#### Exercise details
The lines below that include "This" are to be found and copied.
- - -
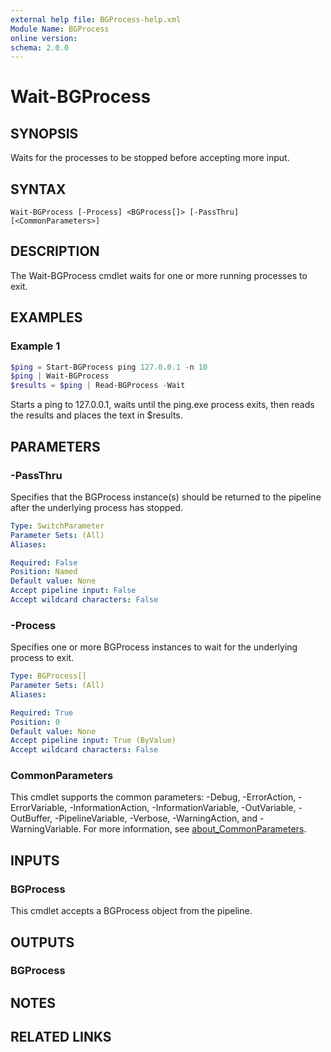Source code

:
 ```yaml
---
external help file: BGProcess-help.xml
Module Name: BGProcess
online version:
schema: 2.0.0
---
```


# Wait-BGProcess

## SYNOPSIS
Waits for the processes to be stopped before accepting more input.

## SYNTAX

```
Wait-BGProcess [-Process] <BGProcess[]> [-PassThru] [<CommonParameters>]
```

## DESCRIPTION
The Wait-BGProcess cmdlet waits for one or more running processes to exit.

## EXAMPLES

### Example 1
```powershell
$ping = Start-BGProcess ping 127.0.0.1 -n 10
$ping | Wait-BGProcess
$results = $ping | Read-BGProcess -Wait
```

Starts a ping to 127.0.0.1, waits until the ping.exe process exits, then reads
the results and places the text in $results.

## PARAMETERS

### -PassThru
Specifies that the BGProcess instance(s) should be returned to the pipeline after
the underlying process has stopped.

```yaml
Type: SwitchParameter
Parameter Sets: (All)
Aliases:

Required: False
Position: Named
Default value: None
Accept pipeline input: False
Accept wildcard characters: False
```

### -Process
Specifies one or more BGProcess instances to wait for the underlying process to exit.

```yaml
Type: BGProcess[]
Parameter Sets: (All)
Aliases:

Required: True
Position: 0
Default value: None
Accept pipeline input: True (ByValue)
Accept wildcard characters: False
```

### CommonParameters
This cmdlet supports the common parameters: -Debug, -ErrorAction, -ErrorVariable, -InformationAction, -InformationVariable, -OutVariable, -OutBuffer, -PipelineVariable, -Verbose, -WarningAction, and -WarningVariable. For more information, see [about_CommonParameters](http://go.microsoft.com/fwlink/?LinkID=113216).

## INPUTS

### BGProcess

This cmdlet accepts a BGProcess object from the pipeline.

## OUTPUTS

### BGProcess

## NOTES

## RELATED LINKS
- - -
#### Task solution
This cmdlet supports the common parameters: -Debug, -ErrorAction, -ErrorVariable, -InformationAction, -InformationVariable, -OutVariable, -OutBuffer, -PipelineVariable, -Verbose, -WarningAction, and -WarningVariable. For more information, see [about_CommonParameters](http://go.microsoft.com/fwlink/?LinkID=113216).
This cmdlet accepts a BGProcess object from the pipeline.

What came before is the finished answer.